ABSTRACT
Purpose:
To evaluate the viability of the porcine vas deferens as a realistic microsurgical training model for vasectomy reversal
Methods:
The model uses swine testicles (vas deferent), which are usually discarded in large street markets since they are not part of Brazilian cuisine. The spermatic cord was carefully dissected, and the vas deferens were isolated, measuring 10 cm in length. A paper quadrilateral with 5 cm2 was built to delimit the surgical training field. The objective of the model is to simulate only the microsurgical step when the vas deferens are already isolated. The parameters analyzed were: feasibility for reproducing the technique, patency before and after performing the vasovasostomy, cost of the model, ease of acquisition, ease of handling, execution time, and model reproducibility.
Results:
The simulator presented low cost. All models made were viable with a texture similar to human, with positive patency obtained in 100% of the procedures. The internal and external diameters of the vas deferens varied between 0.2-0.4 mm and 2-3 mm, respectively, with a mean length of 9 ± 1.2 cm. The total procedure time was 43.28 ± 3.22 minutes.
Conclusions:
The realistic model presented proved to be viable for carrying out vasectomy reversal training, due to its low cost, easy acquisition, and easy handling, and providing similar tissue characteristics to humans.

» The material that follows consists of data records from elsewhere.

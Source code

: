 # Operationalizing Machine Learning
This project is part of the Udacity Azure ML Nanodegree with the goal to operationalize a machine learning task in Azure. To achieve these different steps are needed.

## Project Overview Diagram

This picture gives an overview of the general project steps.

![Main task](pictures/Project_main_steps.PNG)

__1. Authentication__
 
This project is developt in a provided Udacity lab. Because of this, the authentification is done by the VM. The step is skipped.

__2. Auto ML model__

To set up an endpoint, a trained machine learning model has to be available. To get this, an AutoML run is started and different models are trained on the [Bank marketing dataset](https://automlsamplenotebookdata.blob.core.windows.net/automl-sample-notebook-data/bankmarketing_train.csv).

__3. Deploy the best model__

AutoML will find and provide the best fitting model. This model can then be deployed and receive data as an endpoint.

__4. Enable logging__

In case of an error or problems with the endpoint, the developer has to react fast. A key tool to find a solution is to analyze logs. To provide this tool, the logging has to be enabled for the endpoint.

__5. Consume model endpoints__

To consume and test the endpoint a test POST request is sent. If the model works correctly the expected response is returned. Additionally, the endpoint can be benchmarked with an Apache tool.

Key words: Vasovasostomy, Microsurgery, Urologic Surgical Procedures, Low Cost Technology, Simulation Training
Introduction
Vasectomy is a safe and relatively simple male sterilization surgical procedure whose efficiency has made it one of the most popular contraceptive methods worldwide1,2. It is estimated that around 60 million men performed it3. However, the death of a child, early age, divorce, and new relationships are reasons to regain male fertility4,5. From this, numerous techniques were developed to recover fertility, such as percutaneous epididymal sperm aspiration and testicular sperm aspiration, both associated with in-vitro fertilization or intracytoplasmic sperm injection6-8.
However, due to its superior cost-benefit ratio compared to the other ones, vasectomy reversal has become the most preferred fertilization method for vasectomized men5-8. This procedure can be performed in two different ways: vasovasostomy or vasoepididymostomy, both technically evolving over the years to improve post-surgical results5,6. However, unlike vasectomy, its reversal is a microsurgical procedure that depends on good clinical judgment, its feasibility, and, mainly, technically qualified professionals for its execution6,7.

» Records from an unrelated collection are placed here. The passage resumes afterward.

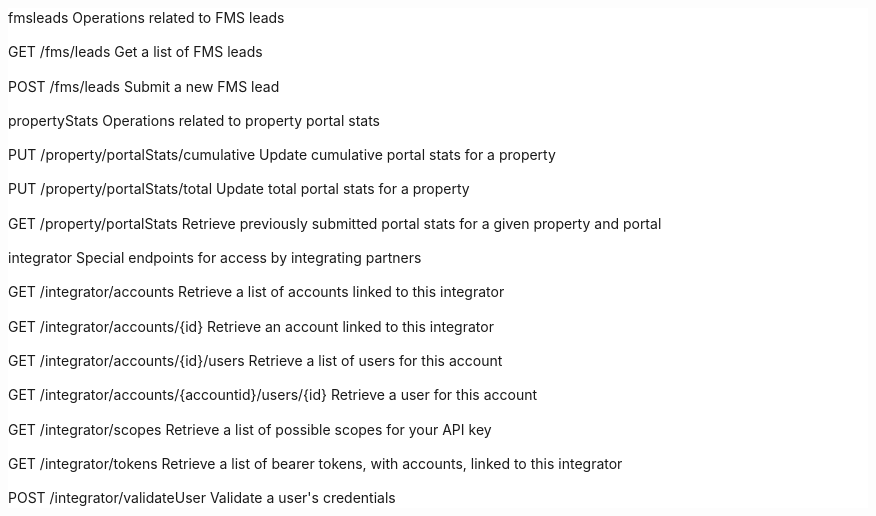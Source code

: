 fmsleads
Operations related to FMS leads


GET
​/fms​/leads
Get a list of FMS leads

POST
​/fms​/leads
Submit a new FMS lead

propertyStats
Operations related to property portal stats


PUT
​/property​/portalStats​/cumulative
Update cumulative portal stats for a property

PUT
​/property​/portalStats​/total
Update total portal stats for a property

GET
​/property​/portalStats
Retrieve previously submitted portal stats for a given property and portal

integrator
Special endpoints for access by integrating partners


GET
​/integrator​/accounts
Retrieve a list of accounts linked to this integrator

GET
​/integrator​/accounts​/{id}
Retrieve an account linked to this integrator

GET
​/integrator​/accounts​/{id}​/users
Retrieve a list of users for this account

GET
​/integrator​/accounts​/{accountid}​/users​/{id}
Retrieve a user for this account

GET
​/integrator​/scopes
Retrieve a list of possible scopes for your API key

GET
​/integrator​/tokens
Retrieve a list of bearer tokens, with accounts, linked to this integrator

POST
​/integrator​/validateUser
Validate a user's credentials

In addition, due to its high level of complexity, this technique becomes extremely challenging for the less experienced urologist, since it demands years of training in microsurgery, which, until recently, were performed directly on human beings, increasing the risk of damage and complications5. In this sense, the use of training models constitutes a crucial step in the development and improvement of microsurgical skills, before performing any procedure in humans6,9,10.
There are different types of microsurgical simulators for training: synthetic ones, for example, are widely used in initial learning, but they are generally expensive, do not faithfully portray tissue characteristics, and are only present in large reference centers9-11; in-vivo simulators, in turn, provide realistic characteristics to the surgical procedure, but depend on the approval of an ethics committee for the use of animals, whose tendency is to increasingly restrict the use of animals for practical training11.

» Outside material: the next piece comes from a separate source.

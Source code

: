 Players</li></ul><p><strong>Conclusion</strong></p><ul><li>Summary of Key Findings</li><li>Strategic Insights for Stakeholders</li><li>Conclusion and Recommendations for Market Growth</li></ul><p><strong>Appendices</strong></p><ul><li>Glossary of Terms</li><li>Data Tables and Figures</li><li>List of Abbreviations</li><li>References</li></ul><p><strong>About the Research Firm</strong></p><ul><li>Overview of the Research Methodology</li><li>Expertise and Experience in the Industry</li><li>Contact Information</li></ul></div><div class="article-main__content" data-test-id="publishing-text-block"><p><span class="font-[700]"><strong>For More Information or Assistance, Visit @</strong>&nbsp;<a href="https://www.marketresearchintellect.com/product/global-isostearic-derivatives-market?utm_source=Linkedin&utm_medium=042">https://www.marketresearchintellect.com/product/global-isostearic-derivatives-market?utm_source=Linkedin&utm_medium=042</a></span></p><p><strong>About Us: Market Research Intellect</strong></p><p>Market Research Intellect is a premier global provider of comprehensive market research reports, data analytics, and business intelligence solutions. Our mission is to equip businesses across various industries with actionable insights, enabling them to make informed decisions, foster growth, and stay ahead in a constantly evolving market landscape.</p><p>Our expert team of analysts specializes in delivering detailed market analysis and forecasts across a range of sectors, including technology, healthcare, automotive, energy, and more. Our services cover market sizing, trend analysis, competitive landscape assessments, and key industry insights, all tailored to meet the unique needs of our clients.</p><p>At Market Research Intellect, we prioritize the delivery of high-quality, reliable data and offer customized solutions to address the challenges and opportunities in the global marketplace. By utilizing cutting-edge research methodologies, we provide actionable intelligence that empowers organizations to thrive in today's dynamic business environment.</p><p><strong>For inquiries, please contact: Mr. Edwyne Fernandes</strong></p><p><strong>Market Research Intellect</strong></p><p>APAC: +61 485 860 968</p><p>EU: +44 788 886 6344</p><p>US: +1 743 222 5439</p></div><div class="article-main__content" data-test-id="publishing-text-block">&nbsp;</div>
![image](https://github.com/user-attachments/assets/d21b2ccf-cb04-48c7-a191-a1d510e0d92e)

Thus, the search for models for realistic training and high fidelity to surgical practice, without disrespecting the current ethical norms or restricting the gain of technical skills, is being sought12,13. Based on this, the present study aimed to evaluate the feasibility of a discard animal model for training in vasectomy reversal.
Methods
It was an experimental and cross-sectional study carried out at the Laboratory of Experimental Surgery at the Universidade do Estado do Pará, following the Brazilian laws on the use and creation of animals (Law No. 11.794/08), obtaining the opinion of a waiver by the Committee of Ethics in the Use of Animals, since the product used in this study is discarded in large street markets because it is not part of the diet of the local population.
Testicles and spermatic cords were obtained after mandatory castration of pigs for meat marketing (Decree No. 9013 of March 29, 2017, Article 104) at a local breeding facility. The material was stored under refrigeration (5°C) and placed at room temperature (26°C) 1 hour before the procedure.
The performance of the microsurgical technique followed the guidelines proposed by the literature13-15 using a video system composed of a Sony Handycam HDR-XR160 high-definition (HD) camera, with 40x zoom, a 42-inch LED HD television and a digital HDMI cable, in addition to common lighting fixtures adapted to the camera providing adequate lighting for the procedure.
The present simulator only allows the execution of the anastomosis and not the complete surgery, without anesthesia, incision in planes, and hemostasis. Therefore, the creation of the training model followed the steps described ahead. First, with the aid of latex gloves, a cardboard, a stapler and common scissors, quadrilaterals measuring 5 cm × 5 cm were made with two holes on opposite sides, one for entry and one for exit10,16. Then, the testis and the spermatic cord were washed with running water and soap to remove impurities.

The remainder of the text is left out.